Uma característica que, desdo logo, sobressaiu do novo repertório apresentado por Laginha e seus convidados é a de que ele provém de uma personalidade musical fortíssima e de uma individualidade composicional que resiste (ou se molda) às variadas modalidades de execução (instrumental ou vocal) através das quais essas obras chegam à recepção do público.
Independentemente de estarmos no terreno do jazz (para pequenos conjuntos ou grandes formações), de música improvisada mais próxima das expressões populares (com ou sem voz associada) ou mesmo de obras inseridas num contexto concertístico, há claramente no compositor traços comuns e princípios de escrita e desenvolvimento que permanecem, não imutáveis mas sustentados num continuum evolutivo que sempre se transforma e se completa.

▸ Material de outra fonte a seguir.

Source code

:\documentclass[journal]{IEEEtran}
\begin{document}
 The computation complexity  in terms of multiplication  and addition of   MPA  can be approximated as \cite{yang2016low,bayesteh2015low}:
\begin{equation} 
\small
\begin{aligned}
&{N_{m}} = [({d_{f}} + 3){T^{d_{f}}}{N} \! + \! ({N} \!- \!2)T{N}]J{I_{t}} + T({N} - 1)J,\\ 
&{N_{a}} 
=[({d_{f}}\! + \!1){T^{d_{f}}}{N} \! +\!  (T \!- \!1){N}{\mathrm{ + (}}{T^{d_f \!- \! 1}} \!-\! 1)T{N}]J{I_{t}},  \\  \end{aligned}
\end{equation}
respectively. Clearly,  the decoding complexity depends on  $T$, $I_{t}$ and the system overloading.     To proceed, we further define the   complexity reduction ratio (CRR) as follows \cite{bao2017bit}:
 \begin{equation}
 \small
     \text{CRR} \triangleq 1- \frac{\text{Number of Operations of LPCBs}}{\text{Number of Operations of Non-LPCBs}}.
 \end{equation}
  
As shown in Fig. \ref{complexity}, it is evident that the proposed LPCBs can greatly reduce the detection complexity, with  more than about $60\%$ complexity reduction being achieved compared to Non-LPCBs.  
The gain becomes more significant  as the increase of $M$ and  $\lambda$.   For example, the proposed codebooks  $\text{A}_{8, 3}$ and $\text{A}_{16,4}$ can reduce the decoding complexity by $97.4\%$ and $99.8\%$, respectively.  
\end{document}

Para além de uma inata e fulgurante imaginação que ajuda a explicar o estilo de Laginha, sem dúvida que este à-vontade no labor da construção e desconstrução temática, lhe vem do facto de ser pianista, ou seja, de se exprimir (e pensar música) num instrumento completíssimo que, com transparência e diversidade tímbrica e proporcionando a exuberância dos contrastes dinâmicos, é capaz de reproduzir ou deixar implícita, por excelência, uma forma de estar na composição.
Por outro lado, sendo a improvisação um elemento essencial do desenvolvimento composicional e das sucessivas descobertas e surpresas politemáticas (surgidas ao próprio autor, não raro em tempo real), não pode deixar de estar quase sempre presente nas actuações do pianista o estímulo ao mesmo tipo de arrebatamento e identificação criativa que os seus companheiros-músicos e até os mais atentos ouvintes sem dúvida vão experimentando, no decorrer de tal ou tal execução.
Reconhecer a marca de Laginha nas suas composições, entender como muito do que é inventado é suscitado pelas constantes deambulações harmónicas estabelecidas em permanentes círculos de simetria e vai-e-vem mais ou menos definidos - ou sustentados, ao contrário, pela produção insistente de notas-pedal -, é estar, creio, não perante o risco de uma "receita" que se repete sob várias roupagens mas perante o desafio de aprofundar um "sistema", a um tempo suficientemente sólido e amplamente aberto, que permite (e favorece) os já mencionados arrebatamentos improvisativos.
Quando isto é gizado (e dialogado) na companhia de músicos singulares e talentosos, além de companheiros de anos, como são Julian Argüelles e Helge Nörbakken, tudo decorre, caminha e cresce quase sem incidentes de percurso, mais uma vez confirmando o primeiro porque é, a meu ouvir, um dos mais estimulantes e personalizados saxofonistas europeus (cada vez mais único, se possível, no sax-soprano), e destacando-se o segundo pelo bom gosto, sensatez, balanço e ausência de demagogia com que utiliza os insólitos e originais elementos do seu polivalente dispositivo de percussão. Bem hajam!
Em tempo: com esta cobertura do Jazz no Parque regressa o escriba de serviço, pé ante pé, a O Sítio do Jazz, com a frequência e a regularidade que a motivação e a disposição permitir. Coisa que, convenhamos, não é coisa que por aqui abunde.
Para já, é fora de dúvida que os próximos concertos pelos grupos de Dave Douglas (23.07.11) e Chris Lightcap (30.07.11), também em Serralves, mais do que aguçam o apetite. Até lá, portanto!